Die Antragsgegnerin wird einstweilen bis zur Rechtskraft der Klage SG Cottbus S 18 KR 37/13, längstens jedoch bis 31. Dezember 2014 verpflichtet, den Antragsteller mit dem Glukosemesssystem M einschließlich erforderlicher Sensoren () zu versorgen. Im Übrigen wird die Beschwerde zurückgewiesen.
Die Antragsgegnerin hat die dem Antragsteller entstandenen Kosten für das gesamte Verfahren zu erstatten.
Gründe
Der Senat verweist zum Sachverhalt auf den genannten Beschluss (§ 142 Abs. 2 S. 3 Sozialgerichtsgesetz - SGG -).
Die zulässige Beschwerde vom 2. September 2013 mit dem Sachbegehren, den Antragsteller mit dem oben tenorierten Gerät “nebst Zubehör„ zu versorgen, hat im Wesentlichen Erfolg.

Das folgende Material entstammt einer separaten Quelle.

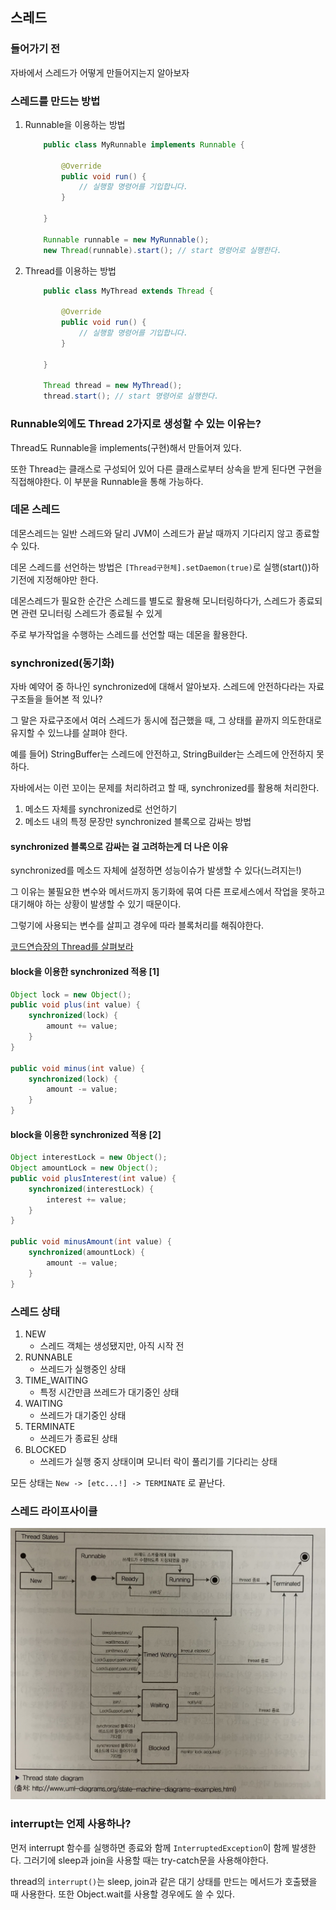 ## 스레드

### 들어가기 전

자바에서 스레드가 어떻게 만들어지는지 알아보자

### 스레드를 만드는 방법

1) Runnable을 이용하는 방법
    ```java
        public class MyRunnable implements Runnable {
            
            @Override
            public void run() {
                // 실행할 명령어를 기입합니다.
            }

        }

        Runnable runnable = new MyRunnable();
        new Thread(runnable).start(); // start 명령어로 실행한다.
    ```
2) Thread를 이용하는 방법
    ```java
        public class MyThread extends Thread {
            
            @Override
            public void run() {
                // 실행할 명령어를 기입합니다.
            }

        }

        Thread thread = new MyThread();
        thread.start(); // start 명령어로 실행한다.
    ```

### Runnable외에도 Thread 2가지로 생성할 수 있는 이유는?

Thread도 Runnable을 implements(구현)해서 만들어져 있다.

또한 Thread는 클래스로 구성되어 있어 다른 클래스로부터 상속을 받게 된다면 구현을 직접해야한다. 이 부분을 Runnable을 통해 가능하다.

### 데몬 스레드

데몬스레드는 일반 스레드와 달리 JVM이 스레드가 끝날 때까지 기다리지 않고 종료할 수 있다.

데몬 스레드를 선언하는 방법은 `[Thread구현체].setDaemon(true)`로 실행(start())하기전에 지정해야만 한다.

데몬스레드가 필요한 순간은 스레드를 별도로 활용해 모니터링하다가, 스레드가 종료되면 관련 모니터링 스레드가 종료될 수 있게

주로 부가작업을 수행하는 스레드를 선언할 때는 데몬을 활용한다.

### synchronized(동기화)

자바 예약어 중 하나인 synchronized에 대해서 알아보자. 스레드에 안전하다라는 자료구조들을 들어본 적 있나?

그 말은 자료구조에서 여러 스레드가 동시에 접근했을 때, 그 상태를 끝까지 의도한대로 유지할 수 있느냐를 살펴야 한다.

예를 들어) StringBuffer는 스레드에 안전하고, StringBuilder는 스레드에 안전하지 못하다.

자바에서는 이런 꼬이는 문제를 처리하려고 할 때, synchronized를 활용해 처리한다.

1. 메소드 자체를 synchronized로 선언하기
2. 메소드 내의 특정 문장만 synchronized 블록으로 감싸는 방법

#### synchronized 블록으로 감싸는 걸 고려하는게 더 나은 이유

synchronized를 메소드 자체에 설정하면 성능이슈가 발생할 수 있다(느려지는!)

그 이유는 불필요한 변수와 메서드까지 동기화에 묶여 다른 프로세스에서 작업을 못하고 대기해야 하는 상황이 발생할 수 있기 때문이다.

그렇기에 사용되는 변수를 살피고 경우에 따라 블록처리를 해줘야한다.

[코드연습장의 Thread를 살펴보라](/%EC%BD%94%EB%93%9C%20%EC%97%B0%EC%8A%B5%EC%9E%A5/Thread/thread)

#### block을 이용한 synchronized 적용 [1]

```java
Object lock = new Object();
public void plus(int value) {
    synchronized(lock) {
        amount += value;
    }
}

public void minus(int value) {
    synchronized(lock) {
        amount -= value;
    }
}
```

#### block을 이용한 synchronized 적용 [2]

```java
Object interestLock = new Object();
Object amountLock = new Object();
public void plusInterest(int value) {
    synchronized(interestLock) {
        interest += value;
    }
}

public void minusAmount(int value) {
    synchronized(amountLock) {
        amount -= value;
    }
}
```

### 스레드 상태

1. NEW
    * 스레드 객체는 생성됐지만, 아직 시작 전
2. RUNNABLE
    * 쓰레드가 실행중인 상태
3. TIME_WAITING
    * 특정 시간만큼 쓰레드가 대기중인 상태
4. WAITING
    * 쓰레드가 대기중인 상태
5. TERMINATE
    * 쓰레드가 종료된 상태
6. BLOCKED
    * 쓰레드가 실행 중지 상태이며 모니터 락이 풀리기를 기다리는 상태


모든 상태는 `New -> [etc...!] -> TERMINATE` 로 끝난다.

### 스레드 라이프사이클

![img](./IMG/IMG_3481.jpg)

### interrupt는 언제 사용하나?

먼저 interrupt 함수를 실행하면 종료와 함께 `InterruptedException`이 함께 발생한다. 그러기에 sleep과 join을 사용할 때는 try-catch문을 사용해야한다.

thread의 `interrupt()`는 sleep, join과 같은 대기 상태를 만드는 메서드가 호출됐을 때 사용한다. 또한 Object.wait를 사용할 경우에도 쓸 수 있다.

Gemäß § 86 b Abs. 2 S. 1 Sozialgerichtsgesetz (SGG) kann das Gericht auf Antrag eine einstweilige Anordnung zur Regelung eines vorläufigen Zustands in Bezug auf ein streitiges Rechtsverhältnis treffen, wenn dies zur Abwendung wesentlicher Nachteile notwendig erscheint (sog. Regelungsanordnung). Hierfür sind grundsätzlich das Bestehen eines Anordnungsanspruches und das Vorliegen eines Anordnungsgrundes erforderlich.
Der Anordnungsanspruch bezieht sich dabei auf den geltend gemachten materiellen Anspruch, für den vorläufiger Rechtschutz begehrt wird, die erforderliche Dringlichkeit betrifft den Anordnungsgrund. Die Tatsachen, die den Anordnungsgrund und den Anordnungsanspruch begründen sollen, sind darzulegen und glaubhaft zu machen (§ 86 b Abs. 2 S. 4 SGG i. V. m. § 920 Abs. 2 Zivilprozessordnung).
Entscheidungen dürfen dabei grundsätzlich sowohl auf eine Folgenabwägung als auch auf eine summarische Prüfung der Erfolgsaussichten in der Hauptsache gestützt werden. Drohen ohne die Gewährung vorläufigen Rechtsschutzes schwere und unzumutbare, anders nicht abwendbare Beeinträchtigungen, die durch das Hauptsacheverfahren nicht mehr zu beseitigen wären, dürfen sich die Gerichte nur an den Erfolgsaussichten orientieren, wenn die Sach- und Rechtslage abschließend geklärt ist. Ist dem Gericht dagegen eine vollständige Aufklärung der Sach- und Rechtslage im Eilverfahren nicht möglich, so ist anhand einer Folgenabwägung zu entscheiden (ständige Rechtsprechung des Senats, siehe auch Bundesverfassungsgericht [BVerfG], Beschluss vom 12. Mai 2005 - 1 BvR 596/05 -).
Hier ist nur eine Folgenabwägung möglich:
Ob dem Antragsteller ein Anspruch in der Hauptsache nach § 33 Abs. 1 S. 1 Sozialgesetzbuch Fünftes Buch (SGB V) zusteht, ist unklar. Die Erfolgschancen im Hauptsacheverfahren sind offen.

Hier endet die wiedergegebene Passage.